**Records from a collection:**
━━━

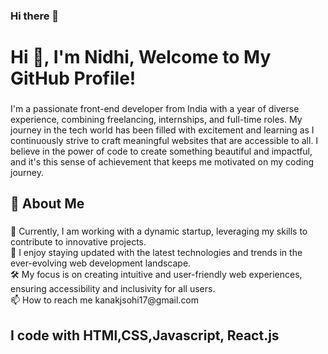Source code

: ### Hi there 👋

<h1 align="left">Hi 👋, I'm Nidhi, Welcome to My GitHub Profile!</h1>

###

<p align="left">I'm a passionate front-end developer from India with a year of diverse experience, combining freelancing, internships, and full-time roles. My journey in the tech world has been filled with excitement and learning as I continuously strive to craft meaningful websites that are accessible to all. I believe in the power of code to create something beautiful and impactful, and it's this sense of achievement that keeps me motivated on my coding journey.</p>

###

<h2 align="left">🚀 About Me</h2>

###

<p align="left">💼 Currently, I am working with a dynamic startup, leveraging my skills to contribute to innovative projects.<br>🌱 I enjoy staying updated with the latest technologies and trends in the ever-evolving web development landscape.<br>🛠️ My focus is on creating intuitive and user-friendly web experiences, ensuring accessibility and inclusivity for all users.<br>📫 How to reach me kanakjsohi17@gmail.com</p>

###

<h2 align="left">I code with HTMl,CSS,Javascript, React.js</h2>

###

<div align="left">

━━━

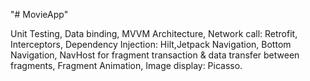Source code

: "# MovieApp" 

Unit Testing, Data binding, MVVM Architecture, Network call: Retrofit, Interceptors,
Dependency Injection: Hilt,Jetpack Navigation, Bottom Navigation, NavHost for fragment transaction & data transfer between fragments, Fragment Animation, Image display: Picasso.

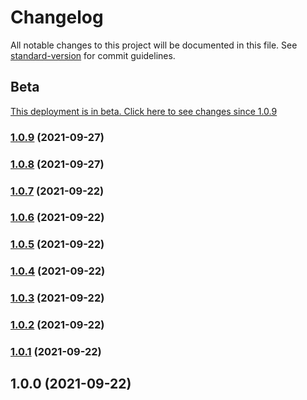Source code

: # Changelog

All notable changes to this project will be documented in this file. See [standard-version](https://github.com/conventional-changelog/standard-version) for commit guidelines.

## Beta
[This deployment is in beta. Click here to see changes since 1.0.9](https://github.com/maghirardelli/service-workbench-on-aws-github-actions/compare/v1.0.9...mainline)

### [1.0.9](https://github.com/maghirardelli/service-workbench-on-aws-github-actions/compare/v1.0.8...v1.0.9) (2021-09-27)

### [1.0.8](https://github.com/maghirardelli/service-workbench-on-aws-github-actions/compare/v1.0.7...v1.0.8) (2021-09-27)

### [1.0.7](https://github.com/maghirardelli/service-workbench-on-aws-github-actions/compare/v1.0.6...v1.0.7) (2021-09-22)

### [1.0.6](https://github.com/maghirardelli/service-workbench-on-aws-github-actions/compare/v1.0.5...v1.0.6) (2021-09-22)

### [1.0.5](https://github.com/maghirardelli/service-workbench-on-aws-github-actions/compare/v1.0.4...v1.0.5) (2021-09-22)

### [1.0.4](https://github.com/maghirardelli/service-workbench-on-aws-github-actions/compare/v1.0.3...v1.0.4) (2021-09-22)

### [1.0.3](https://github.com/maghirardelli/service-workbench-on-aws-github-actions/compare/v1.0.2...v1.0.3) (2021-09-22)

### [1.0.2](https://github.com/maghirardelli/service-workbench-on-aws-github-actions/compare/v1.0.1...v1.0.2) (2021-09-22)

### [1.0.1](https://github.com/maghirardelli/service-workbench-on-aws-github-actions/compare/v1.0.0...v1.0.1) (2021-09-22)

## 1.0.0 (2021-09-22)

━━━

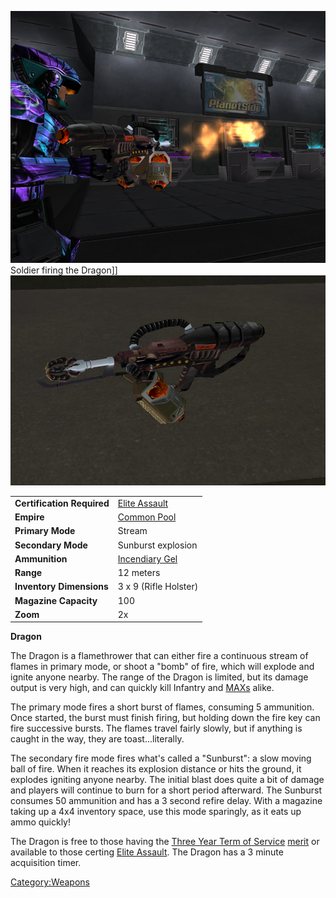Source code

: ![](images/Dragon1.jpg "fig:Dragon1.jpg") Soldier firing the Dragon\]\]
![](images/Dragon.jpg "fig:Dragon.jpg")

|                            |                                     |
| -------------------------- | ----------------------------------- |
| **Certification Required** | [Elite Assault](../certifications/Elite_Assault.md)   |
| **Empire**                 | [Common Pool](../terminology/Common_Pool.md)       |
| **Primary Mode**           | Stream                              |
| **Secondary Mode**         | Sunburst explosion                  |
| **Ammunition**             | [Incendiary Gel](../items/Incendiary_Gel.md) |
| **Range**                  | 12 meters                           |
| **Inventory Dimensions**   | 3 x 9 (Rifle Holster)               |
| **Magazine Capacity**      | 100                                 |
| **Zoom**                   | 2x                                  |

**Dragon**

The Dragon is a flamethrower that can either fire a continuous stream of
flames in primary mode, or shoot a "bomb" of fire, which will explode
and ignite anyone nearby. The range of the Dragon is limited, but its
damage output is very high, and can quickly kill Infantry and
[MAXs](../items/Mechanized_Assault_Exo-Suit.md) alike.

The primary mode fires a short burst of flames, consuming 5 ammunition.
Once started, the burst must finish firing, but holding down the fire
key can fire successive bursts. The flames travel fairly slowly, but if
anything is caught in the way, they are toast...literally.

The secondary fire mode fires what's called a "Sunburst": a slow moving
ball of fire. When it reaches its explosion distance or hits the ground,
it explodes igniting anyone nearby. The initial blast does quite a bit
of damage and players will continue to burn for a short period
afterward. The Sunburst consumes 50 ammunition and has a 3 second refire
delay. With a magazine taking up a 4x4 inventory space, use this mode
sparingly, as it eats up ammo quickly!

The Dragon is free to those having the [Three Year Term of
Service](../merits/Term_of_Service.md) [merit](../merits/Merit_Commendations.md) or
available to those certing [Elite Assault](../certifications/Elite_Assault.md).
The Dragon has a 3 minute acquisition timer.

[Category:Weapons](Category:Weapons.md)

━━━

**TASK INSTRUCTIONS:** Copy every line in the entries above that has the string "changes" in it.

**RESPONSE:**
All notable changes to this project will be documented in this file. See [standard-version](https://github.com/conventional-changelog/standard-version) for commit guidelines.
[This deployment is in beta. Click here to see changes since 1.0.9](https://github.com/maghirardelli/service-workbench-on-aws-github-actions/compare/v1.0.9...mainline)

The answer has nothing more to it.